Task 3. Read and translate the text:

Properties of engineering materials are known to affect manufacture and application of them. While using engineering materials we must know their physical characteristics. All engineering materials have definite characteristics which determine their abilities to assume external loads because of which materials change their shape. Metals are known to be subjected to the influence of external forces when they are treated. These forces are called "loads" and may have different characteristics: according to their value they may be small or large; according to the duration and character of their action they may be constant and impact. According to the influence of the load upon the metal causing different changes of its shape, loads are distinguished as compression, tensile, torsion, shearing and bending ones. By testing a metal under a load one can define what mechanical properties it has. In order to have a clear conception of the metal properties it is subjected to tests on special devices and machines. The determination of these properties is made in the laboratory using a specimen of the metal to be tested.

In studying engineering processes an engineer who is to build a machine must select suitable materials for each machine member. One must know the characteristics of engineering materials. These are as follows: strength, stiffness, ductility, toughness, elasticity, plasticity, fatigue resistance, shock resistance, corrosion resistance, wear resistance, hardness, frictional qualities, machinability, casting and forging properties. They depend upon the chemical composition and the physical structure of the material.

Strength is the property of hard materials to be subjected to the influence of external forces without incurring damage, without changing their shape. The ultimate tensile strength of a material is that unit stress developed in the material by maximum slowly applied load that material can resist without rupturing in a tensile test.

Special machines, called "rupture machines", are used to test metals for strength. When testing a specimen, the upper clamp remains fixed and the lower one is being slowly lowered, thus causing the extension of the specimen. The load upon the specimen may be easily determined at any moment by means of pointer indications on the dial.

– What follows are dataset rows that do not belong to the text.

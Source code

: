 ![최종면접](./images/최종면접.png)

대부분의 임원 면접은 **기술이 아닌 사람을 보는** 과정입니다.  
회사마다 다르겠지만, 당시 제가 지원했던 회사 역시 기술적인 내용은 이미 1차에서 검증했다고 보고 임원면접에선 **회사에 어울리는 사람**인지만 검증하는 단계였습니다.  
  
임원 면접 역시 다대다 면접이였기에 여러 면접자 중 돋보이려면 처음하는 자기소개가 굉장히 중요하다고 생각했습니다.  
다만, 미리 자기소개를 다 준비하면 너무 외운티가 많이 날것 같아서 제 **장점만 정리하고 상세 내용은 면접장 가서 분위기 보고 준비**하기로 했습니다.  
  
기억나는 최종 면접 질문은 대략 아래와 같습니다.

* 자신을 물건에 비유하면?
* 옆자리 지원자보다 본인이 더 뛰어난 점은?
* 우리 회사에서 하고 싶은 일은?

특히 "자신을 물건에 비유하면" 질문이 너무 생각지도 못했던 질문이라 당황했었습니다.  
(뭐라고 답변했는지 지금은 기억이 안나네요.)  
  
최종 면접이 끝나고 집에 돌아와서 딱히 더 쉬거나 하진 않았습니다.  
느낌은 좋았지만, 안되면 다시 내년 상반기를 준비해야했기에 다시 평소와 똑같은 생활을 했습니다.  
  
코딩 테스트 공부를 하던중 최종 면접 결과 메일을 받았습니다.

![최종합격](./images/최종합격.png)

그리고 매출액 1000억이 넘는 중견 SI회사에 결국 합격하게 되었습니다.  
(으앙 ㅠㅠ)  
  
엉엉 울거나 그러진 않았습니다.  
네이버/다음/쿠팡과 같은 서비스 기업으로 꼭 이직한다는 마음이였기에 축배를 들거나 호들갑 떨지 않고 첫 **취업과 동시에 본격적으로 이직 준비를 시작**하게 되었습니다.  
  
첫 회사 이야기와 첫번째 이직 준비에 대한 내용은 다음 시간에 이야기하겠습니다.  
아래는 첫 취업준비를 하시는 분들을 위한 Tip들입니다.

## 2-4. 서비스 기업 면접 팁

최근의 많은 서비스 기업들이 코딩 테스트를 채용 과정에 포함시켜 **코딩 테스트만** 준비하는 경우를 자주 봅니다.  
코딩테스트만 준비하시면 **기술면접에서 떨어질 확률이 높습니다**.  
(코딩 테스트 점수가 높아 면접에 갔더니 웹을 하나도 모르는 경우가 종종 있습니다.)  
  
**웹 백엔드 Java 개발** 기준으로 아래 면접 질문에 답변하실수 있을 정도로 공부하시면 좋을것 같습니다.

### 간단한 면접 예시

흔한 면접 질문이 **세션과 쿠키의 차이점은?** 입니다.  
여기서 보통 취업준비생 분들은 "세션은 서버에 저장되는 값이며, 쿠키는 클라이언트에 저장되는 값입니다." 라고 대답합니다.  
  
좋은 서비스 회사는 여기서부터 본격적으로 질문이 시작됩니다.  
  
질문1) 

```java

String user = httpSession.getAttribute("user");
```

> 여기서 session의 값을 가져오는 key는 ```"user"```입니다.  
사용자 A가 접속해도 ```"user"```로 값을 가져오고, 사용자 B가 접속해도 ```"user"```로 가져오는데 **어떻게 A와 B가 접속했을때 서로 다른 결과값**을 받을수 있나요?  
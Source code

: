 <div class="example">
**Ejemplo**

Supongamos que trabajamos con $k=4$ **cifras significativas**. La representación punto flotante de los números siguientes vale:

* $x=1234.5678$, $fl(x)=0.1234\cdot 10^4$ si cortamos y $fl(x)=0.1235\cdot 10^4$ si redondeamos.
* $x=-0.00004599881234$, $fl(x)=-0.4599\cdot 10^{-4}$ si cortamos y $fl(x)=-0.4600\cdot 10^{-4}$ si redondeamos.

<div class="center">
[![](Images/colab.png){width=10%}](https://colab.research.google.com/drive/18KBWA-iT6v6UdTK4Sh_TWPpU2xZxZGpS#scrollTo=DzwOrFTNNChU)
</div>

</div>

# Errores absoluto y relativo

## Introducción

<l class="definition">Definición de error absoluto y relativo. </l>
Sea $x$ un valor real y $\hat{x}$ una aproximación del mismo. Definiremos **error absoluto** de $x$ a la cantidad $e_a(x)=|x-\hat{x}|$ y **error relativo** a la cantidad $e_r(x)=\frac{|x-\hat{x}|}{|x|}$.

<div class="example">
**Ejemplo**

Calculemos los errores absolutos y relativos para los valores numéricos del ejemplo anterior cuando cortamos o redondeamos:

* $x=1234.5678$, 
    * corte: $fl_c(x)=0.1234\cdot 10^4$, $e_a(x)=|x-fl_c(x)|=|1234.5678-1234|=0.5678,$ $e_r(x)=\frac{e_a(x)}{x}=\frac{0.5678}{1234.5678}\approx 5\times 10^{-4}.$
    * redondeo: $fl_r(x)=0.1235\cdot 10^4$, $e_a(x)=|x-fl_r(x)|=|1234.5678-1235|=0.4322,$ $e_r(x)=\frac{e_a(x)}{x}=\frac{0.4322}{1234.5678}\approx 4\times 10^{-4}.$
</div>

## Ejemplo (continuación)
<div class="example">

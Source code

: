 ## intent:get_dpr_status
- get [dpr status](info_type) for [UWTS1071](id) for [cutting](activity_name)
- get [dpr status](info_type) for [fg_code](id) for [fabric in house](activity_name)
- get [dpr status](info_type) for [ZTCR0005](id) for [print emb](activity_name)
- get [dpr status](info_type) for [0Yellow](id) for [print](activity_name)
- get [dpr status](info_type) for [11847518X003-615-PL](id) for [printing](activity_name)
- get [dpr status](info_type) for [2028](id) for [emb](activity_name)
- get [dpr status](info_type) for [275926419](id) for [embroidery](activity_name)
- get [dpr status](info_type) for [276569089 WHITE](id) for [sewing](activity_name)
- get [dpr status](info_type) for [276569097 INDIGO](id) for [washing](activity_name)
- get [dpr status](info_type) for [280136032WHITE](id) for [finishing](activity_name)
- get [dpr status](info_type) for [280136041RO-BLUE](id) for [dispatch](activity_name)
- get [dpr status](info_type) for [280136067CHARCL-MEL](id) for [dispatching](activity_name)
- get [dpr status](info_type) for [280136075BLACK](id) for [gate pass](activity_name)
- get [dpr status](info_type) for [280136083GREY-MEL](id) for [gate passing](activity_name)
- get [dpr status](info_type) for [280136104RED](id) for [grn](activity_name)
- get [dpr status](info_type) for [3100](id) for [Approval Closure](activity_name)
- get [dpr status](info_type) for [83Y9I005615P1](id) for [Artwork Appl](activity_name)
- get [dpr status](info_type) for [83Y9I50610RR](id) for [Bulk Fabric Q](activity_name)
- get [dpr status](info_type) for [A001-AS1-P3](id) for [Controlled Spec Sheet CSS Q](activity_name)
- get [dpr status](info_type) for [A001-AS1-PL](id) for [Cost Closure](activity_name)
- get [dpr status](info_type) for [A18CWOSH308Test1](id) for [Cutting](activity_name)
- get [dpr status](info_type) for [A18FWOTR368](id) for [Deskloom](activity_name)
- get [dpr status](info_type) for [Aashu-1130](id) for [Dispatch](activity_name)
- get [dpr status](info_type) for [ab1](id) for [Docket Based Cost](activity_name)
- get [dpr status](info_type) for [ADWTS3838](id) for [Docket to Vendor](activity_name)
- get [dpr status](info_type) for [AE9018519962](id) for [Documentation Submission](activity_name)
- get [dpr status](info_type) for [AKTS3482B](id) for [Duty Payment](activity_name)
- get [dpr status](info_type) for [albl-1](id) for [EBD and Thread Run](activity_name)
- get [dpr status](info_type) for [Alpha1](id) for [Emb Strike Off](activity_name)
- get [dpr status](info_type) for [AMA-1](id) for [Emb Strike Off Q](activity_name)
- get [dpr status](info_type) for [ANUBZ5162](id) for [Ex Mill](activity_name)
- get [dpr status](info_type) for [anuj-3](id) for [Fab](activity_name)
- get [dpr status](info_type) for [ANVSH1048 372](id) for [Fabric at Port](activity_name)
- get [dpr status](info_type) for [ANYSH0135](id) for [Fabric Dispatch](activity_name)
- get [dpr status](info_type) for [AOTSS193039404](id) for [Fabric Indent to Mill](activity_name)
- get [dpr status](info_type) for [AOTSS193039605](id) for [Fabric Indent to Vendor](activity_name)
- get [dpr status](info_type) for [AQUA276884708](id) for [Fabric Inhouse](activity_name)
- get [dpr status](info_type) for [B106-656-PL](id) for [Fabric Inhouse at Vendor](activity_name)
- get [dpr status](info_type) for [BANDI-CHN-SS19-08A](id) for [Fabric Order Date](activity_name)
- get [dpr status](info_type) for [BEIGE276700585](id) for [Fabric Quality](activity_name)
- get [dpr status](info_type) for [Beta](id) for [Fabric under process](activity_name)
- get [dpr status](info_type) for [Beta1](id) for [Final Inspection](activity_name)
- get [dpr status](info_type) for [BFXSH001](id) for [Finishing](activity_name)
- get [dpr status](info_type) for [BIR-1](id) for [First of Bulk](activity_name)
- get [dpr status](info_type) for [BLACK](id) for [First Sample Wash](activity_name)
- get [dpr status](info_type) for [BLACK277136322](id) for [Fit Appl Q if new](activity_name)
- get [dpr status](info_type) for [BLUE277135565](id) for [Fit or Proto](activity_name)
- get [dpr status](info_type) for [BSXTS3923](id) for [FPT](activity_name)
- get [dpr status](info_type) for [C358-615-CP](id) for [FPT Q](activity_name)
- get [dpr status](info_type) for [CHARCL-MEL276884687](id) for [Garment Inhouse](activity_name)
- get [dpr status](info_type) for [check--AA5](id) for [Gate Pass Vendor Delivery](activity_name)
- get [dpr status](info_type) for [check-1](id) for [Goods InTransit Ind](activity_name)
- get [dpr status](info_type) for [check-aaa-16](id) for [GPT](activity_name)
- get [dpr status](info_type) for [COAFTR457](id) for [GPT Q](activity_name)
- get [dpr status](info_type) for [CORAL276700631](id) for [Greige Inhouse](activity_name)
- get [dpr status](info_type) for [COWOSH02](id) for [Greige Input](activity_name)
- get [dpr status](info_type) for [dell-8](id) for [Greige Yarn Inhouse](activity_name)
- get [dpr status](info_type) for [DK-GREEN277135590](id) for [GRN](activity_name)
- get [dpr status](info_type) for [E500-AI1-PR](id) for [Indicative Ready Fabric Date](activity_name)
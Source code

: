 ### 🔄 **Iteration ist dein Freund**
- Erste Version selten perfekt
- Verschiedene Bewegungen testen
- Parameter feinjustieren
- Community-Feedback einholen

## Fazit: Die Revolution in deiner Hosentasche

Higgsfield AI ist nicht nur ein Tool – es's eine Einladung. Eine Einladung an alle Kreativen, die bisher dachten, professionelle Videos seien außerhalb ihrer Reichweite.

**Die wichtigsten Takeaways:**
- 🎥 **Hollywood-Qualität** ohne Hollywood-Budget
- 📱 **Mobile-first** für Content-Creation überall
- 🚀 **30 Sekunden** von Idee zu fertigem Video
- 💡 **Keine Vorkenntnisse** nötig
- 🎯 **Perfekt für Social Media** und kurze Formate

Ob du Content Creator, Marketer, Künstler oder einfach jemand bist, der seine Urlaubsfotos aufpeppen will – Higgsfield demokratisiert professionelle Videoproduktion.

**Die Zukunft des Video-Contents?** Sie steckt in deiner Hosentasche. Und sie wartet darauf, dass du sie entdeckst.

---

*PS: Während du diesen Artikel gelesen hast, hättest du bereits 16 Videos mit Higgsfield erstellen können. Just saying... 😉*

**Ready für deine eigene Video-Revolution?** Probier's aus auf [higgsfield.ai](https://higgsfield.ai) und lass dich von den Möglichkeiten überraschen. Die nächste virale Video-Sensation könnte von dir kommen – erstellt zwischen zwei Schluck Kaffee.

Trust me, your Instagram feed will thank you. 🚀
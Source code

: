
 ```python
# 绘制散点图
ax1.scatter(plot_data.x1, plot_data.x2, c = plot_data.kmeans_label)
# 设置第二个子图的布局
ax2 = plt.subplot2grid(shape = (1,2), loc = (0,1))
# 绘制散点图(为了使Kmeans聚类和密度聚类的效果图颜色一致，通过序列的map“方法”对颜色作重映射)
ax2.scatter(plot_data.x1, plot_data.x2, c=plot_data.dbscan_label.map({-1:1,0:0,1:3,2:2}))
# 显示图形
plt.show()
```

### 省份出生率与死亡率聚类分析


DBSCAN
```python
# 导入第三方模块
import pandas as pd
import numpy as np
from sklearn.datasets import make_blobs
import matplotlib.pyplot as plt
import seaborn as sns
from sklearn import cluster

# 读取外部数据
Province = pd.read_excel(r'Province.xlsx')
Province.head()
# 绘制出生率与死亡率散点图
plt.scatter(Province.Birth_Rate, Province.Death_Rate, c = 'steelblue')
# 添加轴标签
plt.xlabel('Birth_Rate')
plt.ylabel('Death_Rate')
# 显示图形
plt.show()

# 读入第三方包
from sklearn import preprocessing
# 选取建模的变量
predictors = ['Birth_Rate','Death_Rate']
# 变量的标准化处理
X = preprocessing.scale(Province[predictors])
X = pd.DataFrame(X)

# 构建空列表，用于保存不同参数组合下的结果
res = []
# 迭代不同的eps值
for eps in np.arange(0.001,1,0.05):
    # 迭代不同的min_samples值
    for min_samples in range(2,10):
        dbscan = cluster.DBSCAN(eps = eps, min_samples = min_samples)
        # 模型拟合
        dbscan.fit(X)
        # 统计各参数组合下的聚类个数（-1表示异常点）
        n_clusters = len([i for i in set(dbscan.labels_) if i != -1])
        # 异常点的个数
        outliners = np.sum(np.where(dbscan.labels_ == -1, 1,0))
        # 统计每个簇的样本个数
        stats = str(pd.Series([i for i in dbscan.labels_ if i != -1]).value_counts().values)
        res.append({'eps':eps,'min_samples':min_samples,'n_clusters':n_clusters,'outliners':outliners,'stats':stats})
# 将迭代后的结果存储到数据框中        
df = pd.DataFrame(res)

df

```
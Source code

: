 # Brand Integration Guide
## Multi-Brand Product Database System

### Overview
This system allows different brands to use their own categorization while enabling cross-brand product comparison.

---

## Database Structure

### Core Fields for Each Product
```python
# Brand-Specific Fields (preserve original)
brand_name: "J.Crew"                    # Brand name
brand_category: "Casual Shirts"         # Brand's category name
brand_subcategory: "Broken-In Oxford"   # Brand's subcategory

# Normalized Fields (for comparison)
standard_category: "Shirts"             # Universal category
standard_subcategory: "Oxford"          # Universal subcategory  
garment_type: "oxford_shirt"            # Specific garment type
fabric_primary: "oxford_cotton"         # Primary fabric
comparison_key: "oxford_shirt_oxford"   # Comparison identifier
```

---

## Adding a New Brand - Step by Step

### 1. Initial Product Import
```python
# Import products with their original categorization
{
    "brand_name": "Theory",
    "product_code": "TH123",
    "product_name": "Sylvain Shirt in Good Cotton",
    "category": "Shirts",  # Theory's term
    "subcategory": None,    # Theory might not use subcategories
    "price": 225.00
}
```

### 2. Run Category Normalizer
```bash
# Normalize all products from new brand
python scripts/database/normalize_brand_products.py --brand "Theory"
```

Elasticity is the ability of a material to change its shape under the influence of external loads and return to its original form upon removal of the loads. All materials are elastic but the range of elasticity varies for different materials. Elasticity is evaluated by means of the modulus of elasticity. The modulus of elasticity is considered to be the ratio of the unit stress to the unit deformation within the proportional limit of the material to be tested. A rupture machine may be used to determine the elasticity of metals.

Plasticity is the property of a material when under the influence of loads, specimens of different materials may elongate while their cross-section decreases. Plasticity is the opposite of elasticity. So, plasticity is the ability of material to change its form without breaking under the influence of load and preserve this changed form after removal of the load. For determining the plasticity of metals a rupture machine may be used too.

There are some processes changing and improving the properties of metals. Heat-treatment is the process of controlled heating and cooling of metals to change their structural arrangement and to ensure certain desirable properties. Annealing consists of heating the metal to a temperature slightly above the critical temperature and then cooling slowly to produce an even grain structure, reduce the hardness, and increase the ductility. Normalising is a form of annealing in which the material is cooled in the air. Quenching or rapid cooling from above the critical temperature by immersion in bold water or some other cooling medium is a hardening treatment. Tempering consists of reheating the quenched metal to restore ductility to some extent and reduce the brittleness.

Task 4. Find in the text equivalents to the following words and expressions:

, , , , , , , , , , , , , , , .

Task 5. Make word combinations from the words in column A and column B, translate them into Ukrainian:

  A   B
controlled a) machines
special b) materials
unit c) resistance
engineering d) heating
rupture e) loads
wear f) strength
external g) devices
tensile h) stress

Task 6. Translate into Ukrainian the following words and word combinations:

strength, stiffness, ductility, toughness, elasticity, plasticity, fatigue resistance, shock resistance, corrosion resistance, wear resistance, hardness, frictional qualities, machinability, casting and forging properties, annealing, normalising, quenching, tempering.

Task 7. Fill in the gaps with the verbs given below. Put them in proper tense form. Translate the following sentences into Ukrainian:

to be, to calculate, to be identical, to determine, to keep, to undergo

1. Elasticity _______ by means of the modulus of elasticity.

2. Tempering consists of reheating the quenched metal _______ ductility to some extent and reduce the brittleness.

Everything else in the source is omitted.